__Assignment__
Report, in full, each line of the material below in which the string "Resource" occurs.
=== Given records ===
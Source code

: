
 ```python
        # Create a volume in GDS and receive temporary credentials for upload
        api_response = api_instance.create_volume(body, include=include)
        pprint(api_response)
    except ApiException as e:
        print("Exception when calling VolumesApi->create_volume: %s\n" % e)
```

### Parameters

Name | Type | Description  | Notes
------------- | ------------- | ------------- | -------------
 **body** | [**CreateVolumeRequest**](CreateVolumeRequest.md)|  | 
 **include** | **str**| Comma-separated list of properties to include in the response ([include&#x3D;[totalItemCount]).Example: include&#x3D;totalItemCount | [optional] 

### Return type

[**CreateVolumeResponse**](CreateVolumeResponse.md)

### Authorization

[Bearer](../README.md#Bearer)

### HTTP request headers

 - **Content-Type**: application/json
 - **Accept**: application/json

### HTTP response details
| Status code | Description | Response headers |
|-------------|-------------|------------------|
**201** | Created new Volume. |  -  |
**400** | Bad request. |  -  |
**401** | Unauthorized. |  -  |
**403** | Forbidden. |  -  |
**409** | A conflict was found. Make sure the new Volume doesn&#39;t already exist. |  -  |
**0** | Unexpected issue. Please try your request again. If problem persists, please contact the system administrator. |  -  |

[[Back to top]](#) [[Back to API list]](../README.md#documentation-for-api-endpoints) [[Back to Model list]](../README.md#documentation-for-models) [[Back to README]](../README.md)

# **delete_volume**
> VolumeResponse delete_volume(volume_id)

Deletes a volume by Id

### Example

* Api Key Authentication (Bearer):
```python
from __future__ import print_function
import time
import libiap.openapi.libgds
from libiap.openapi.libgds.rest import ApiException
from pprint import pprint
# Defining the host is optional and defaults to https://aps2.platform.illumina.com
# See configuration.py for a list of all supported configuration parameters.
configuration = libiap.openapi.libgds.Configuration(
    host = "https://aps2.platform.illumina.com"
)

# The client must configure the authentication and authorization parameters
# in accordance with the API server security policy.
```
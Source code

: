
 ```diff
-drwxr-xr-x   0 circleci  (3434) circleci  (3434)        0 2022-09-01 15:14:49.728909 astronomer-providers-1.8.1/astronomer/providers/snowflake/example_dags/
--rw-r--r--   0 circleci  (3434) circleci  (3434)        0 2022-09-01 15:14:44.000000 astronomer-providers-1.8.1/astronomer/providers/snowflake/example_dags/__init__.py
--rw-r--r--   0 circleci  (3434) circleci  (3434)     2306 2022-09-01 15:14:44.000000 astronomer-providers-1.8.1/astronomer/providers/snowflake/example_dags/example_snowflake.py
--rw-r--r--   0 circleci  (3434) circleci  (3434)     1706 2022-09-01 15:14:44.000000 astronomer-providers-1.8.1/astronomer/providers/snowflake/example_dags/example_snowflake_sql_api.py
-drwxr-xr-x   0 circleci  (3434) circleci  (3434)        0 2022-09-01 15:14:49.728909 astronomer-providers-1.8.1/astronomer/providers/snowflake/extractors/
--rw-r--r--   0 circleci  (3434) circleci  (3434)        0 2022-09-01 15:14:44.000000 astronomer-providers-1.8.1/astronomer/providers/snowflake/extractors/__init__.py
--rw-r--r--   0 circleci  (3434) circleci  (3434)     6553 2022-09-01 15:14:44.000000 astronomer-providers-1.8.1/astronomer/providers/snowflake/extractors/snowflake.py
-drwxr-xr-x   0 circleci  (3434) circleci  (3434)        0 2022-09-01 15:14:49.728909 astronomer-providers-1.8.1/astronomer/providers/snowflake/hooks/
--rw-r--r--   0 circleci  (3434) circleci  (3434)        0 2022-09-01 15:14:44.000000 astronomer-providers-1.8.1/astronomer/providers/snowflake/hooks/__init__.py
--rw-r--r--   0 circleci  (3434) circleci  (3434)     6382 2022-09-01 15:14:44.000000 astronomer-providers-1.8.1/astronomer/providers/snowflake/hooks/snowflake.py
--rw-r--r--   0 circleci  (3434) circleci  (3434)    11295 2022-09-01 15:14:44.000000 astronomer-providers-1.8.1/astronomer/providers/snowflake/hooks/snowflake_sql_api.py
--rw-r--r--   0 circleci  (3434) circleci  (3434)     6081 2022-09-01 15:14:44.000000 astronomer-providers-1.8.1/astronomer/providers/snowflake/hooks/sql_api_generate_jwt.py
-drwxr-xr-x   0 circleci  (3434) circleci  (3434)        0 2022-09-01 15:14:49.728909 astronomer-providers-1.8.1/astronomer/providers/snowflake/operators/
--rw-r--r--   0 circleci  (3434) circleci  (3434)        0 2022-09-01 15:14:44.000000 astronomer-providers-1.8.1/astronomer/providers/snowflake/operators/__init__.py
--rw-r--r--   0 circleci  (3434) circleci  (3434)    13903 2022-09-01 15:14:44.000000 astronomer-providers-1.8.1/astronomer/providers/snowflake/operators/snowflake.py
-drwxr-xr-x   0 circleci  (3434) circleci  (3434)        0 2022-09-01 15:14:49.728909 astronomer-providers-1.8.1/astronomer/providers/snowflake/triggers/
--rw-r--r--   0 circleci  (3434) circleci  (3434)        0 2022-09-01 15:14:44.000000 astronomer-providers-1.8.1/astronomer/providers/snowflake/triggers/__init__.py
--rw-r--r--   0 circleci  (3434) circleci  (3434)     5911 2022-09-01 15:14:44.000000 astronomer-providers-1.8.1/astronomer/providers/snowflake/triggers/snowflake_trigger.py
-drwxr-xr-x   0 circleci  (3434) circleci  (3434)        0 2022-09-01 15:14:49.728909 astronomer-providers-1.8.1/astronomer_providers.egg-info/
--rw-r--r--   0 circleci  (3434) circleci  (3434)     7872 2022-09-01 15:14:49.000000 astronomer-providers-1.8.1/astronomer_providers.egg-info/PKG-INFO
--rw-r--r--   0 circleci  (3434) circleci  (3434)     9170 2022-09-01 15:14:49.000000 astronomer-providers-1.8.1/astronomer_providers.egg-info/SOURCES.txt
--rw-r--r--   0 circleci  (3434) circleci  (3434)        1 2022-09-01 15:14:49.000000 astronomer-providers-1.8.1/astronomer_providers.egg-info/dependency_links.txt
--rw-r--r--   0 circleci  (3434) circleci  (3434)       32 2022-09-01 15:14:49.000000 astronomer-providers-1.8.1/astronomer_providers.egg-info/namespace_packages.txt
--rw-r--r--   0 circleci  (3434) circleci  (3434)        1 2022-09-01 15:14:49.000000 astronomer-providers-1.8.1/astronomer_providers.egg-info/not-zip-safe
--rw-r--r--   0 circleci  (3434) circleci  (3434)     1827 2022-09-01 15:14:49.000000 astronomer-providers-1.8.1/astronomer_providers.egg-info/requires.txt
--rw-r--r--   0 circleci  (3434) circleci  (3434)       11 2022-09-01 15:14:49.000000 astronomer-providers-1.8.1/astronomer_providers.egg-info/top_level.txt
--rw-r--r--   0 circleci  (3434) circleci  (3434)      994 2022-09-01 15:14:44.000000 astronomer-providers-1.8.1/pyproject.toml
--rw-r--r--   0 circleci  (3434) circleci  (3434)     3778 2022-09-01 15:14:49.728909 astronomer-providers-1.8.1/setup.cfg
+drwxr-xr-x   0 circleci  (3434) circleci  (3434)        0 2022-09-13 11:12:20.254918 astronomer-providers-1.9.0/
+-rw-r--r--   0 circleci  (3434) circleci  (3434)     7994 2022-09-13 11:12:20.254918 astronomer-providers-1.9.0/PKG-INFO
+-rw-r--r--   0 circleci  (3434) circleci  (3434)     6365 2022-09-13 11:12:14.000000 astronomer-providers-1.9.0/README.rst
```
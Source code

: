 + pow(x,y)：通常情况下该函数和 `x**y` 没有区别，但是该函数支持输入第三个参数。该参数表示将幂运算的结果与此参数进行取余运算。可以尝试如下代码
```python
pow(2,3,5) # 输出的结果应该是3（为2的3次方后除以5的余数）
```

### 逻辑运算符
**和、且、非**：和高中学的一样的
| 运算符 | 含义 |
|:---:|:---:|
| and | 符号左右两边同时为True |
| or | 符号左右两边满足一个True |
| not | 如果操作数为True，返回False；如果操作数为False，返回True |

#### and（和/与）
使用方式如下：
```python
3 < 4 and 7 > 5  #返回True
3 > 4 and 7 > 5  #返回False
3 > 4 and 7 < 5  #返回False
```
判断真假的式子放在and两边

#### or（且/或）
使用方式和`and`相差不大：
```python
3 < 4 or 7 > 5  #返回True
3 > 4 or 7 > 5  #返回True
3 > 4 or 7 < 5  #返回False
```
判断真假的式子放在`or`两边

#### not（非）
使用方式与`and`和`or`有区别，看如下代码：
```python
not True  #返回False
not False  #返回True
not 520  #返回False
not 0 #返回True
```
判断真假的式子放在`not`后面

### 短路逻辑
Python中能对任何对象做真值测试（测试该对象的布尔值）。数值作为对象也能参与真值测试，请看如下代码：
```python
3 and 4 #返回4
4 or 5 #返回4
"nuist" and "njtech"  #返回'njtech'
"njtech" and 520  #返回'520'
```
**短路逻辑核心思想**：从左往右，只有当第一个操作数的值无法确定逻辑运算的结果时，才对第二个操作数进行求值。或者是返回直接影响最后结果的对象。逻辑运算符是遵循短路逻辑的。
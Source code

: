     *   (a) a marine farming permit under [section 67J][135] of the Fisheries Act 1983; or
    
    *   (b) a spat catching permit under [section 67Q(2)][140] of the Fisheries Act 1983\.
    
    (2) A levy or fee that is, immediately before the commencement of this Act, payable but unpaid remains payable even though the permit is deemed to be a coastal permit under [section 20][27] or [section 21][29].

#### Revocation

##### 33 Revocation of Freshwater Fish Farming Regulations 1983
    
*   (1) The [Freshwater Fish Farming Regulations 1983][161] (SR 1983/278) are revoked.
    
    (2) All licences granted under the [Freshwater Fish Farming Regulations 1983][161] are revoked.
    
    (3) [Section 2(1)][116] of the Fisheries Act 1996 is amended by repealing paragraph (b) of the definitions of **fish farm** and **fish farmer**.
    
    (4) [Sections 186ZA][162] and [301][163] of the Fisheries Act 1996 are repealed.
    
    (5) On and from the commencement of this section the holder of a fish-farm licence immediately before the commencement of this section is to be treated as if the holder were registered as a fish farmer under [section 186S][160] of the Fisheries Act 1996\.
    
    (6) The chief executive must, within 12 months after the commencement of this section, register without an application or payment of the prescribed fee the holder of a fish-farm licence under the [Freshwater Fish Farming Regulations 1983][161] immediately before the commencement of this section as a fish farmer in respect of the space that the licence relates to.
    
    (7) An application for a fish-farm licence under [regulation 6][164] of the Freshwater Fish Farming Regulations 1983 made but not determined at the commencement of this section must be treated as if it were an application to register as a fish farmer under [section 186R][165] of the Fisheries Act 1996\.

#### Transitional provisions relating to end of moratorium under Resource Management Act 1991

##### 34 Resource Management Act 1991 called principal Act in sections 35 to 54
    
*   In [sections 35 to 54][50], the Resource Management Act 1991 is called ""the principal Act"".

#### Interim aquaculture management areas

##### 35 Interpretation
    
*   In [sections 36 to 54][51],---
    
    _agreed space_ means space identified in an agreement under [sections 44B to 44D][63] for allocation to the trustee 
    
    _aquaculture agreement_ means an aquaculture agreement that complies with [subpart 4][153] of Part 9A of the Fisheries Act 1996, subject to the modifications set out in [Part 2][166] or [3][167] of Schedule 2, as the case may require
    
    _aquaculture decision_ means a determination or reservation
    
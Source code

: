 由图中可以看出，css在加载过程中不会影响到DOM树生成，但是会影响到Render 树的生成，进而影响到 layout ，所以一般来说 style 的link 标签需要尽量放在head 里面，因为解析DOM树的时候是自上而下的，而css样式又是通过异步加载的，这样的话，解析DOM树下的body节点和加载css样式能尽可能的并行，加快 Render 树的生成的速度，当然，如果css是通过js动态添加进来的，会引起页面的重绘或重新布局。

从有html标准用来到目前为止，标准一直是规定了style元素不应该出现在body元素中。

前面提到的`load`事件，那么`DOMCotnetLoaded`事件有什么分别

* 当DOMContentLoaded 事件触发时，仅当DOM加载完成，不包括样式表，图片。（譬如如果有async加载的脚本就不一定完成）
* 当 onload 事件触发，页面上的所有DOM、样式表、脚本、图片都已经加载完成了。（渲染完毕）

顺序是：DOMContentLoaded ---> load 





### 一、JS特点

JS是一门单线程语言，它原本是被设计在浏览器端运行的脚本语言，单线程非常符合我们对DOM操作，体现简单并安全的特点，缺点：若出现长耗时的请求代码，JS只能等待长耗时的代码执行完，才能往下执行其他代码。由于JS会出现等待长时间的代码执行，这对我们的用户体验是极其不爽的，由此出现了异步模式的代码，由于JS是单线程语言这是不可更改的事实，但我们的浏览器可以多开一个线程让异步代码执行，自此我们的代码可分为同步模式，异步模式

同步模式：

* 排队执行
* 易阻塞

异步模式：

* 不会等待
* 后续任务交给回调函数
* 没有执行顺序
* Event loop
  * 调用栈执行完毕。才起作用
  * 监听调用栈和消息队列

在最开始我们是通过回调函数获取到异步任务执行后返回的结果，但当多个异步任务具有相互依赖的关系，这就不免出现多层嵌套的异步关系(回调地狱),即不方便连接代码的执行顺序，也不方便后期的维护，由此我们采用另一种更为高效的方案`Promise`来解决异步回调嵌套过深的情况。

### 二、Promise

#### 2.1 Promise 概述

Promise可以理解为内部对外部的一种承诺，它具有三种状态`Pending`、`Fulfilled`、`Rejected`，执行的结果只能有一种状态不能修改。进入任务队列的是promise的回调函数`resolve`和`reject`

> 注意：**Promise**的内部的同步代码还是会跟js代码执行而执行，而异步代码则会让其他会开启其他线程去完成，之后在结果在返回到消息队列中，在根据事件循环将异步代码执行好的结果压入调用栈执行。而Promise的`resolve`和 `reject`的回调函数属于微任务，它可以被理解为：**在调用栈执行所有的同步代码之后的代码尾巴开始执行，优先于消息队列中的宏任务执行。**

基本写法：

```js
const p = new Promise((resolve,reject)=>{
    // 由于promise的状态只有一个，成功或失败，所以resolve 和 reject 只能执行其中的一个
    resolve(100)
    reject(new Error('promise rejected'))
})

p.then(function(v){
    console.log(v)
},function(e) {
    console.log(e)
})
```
===
__Reply__
#### Transitional provisions relating to end of moratorium under Resource Management Act 1991
##### 34 Resource Management Act 1991 called principal Act in sections 35 to 54
*   In [sections 35 to 54][50], the Resource Management Act 1991 is called ""the principal Act"".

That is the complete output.